**EXERCISE REQUIREMENTS**
Everything from the line containing "1.670299696,\quad4.044134213,\quad6.038698755,\quad" through the final line of the records must be transcribed verbatim; nothing else belongs in the result.

**GIVEN DATA**
BEGIN

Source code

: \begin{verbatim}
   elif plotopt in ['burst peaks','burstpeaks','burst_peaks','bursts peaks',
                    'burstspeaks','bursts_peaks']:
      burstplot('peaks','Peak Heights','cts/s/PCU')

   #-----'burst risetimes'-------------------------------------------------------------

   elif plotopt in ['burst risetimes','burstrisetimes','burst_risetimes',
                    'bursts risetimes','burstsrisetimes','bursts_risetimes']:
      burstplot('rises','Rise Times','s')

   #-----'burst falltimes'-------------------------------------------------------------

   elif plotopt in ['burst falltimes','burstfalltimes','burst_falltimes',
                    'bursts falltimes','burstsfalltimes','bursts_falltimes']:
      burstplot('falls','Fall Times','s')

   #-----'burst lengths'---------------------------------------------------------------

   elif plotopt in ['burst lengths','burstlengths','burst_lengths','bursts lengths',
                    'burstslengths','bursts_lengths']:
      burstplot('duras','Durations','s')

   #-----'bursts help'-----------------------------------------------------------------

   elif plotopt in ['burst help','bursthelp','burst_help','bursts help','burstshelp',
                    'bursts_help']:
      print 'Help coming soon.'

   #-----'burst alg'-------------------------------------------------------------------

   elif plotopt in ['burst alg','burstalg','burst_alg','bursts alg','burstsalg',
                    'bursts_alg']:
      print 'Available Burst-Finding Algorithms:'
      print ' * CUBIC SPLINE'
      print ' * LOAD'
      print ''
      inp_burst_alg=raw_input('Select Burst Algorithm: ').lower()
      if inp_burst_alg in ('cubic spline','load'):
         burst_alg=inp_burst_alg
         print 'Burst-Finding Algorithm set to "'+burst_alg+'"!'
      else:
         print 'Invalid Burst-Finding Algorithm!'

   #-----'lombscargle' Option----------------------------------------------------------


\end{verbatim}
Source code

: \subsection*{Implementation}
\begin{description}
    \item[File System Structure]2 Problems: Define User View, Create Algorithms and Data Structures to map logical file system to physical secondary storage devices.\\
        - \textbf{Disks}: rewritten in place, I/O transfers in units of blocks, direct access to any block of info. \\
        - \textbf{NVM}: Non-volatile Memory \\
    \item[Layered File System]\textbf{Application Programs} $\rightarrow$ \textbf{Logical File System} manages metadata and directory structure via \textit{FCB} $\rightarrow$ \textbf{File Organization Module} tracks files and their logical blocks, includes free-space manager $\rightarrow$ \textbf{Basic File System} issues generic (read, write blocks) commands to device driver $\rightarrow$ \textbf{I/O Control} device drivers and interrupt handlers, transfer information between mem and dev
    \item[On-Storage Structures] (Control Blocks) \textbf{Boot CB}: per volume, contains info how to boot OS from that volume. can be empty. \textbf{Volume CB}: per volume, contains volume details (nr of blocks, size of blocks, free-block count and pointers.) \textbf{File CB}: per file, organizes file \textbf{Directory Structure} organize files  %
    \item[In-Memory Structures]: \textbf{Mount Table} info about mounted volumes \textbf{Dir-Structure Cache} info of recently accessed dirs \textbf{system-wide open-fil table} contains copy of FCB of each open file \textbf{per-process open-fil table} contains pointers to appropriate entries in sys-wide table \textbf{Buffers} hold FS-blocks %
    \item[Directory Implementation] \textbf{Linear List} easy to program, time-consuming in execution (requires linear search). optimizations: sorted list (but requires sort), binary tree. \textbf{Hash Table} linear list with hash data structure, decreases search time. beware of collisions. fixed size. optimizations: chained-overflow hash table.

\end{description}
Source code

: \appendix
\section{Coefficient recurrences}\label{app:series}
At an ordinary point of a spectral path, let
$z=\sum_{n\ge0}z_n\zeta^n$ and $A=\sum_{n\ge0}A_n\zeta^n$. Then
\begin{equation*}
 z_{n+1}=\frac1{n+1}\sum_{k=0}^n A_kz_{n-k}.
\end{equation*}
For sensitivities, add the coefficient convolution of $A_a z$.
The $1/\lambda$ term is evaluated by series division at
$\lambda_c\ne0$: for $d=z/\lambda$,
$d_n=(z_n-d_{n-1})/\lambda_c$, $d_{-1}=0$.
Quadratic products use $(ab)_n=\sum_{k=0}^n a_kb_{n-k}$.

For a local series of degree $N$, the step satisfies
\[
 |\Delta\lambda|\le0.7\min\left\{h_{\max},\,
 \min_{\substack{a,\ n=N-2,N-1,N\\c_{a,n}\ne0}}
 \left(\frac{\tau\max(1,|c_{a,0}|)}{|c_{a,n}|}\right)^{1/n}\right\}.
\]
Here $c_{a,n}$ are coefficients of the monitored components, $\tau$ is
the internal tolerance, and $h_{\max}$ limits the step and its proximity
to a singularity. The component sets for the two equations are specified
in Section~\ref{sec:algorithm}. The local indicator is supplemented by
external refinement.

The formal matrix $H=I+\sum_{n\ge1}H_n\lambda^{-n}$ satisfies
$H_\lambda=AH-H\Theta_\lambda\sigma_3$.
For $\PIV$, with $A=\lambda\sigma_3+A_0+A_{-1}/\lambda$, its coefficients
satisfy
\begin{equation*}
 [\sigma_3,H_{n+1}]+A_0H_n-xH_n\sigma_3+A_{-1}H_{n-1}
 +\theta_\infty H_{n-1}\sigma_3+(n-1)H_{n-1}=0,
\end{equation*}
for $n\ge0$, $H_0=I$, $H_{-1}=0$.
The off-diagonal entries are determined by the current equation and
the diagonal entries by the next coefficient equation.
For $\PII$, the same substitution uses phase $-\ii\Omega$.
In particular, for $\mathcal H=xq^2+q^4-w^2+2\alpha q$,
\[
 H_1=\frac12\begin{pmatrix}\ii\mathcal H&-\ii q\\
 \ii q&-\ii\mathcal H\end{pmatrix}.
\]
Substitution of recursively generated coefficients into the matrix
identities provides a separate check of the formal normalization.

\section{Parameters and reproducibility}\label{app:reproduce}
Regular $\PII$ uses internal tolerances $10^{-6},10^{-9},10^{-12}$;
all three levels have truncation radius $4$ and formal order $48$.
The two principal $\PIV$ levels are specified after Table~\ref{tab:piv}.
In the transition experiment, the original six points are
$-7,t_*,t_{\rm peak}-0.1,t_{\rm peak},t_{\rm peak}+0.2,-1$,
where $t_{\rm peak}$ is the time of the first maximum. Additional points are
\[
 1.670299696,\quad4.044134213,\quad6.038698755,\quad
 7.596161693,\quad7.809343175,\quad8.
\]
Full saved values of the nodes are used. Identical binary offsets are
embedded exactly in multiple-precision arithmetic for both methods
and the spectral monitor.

END

**RESPONSE AREA**
 1.670299696,\quad4.044134213,\quad6.038698755,\quad
 7.596161693,\quad7.809343175,\quad8.
\]
Full saved values of the nodes are used. Identical binary offsets are
embedded exactly in multiple-precision arithmetic for both methods
and the spectral monitor.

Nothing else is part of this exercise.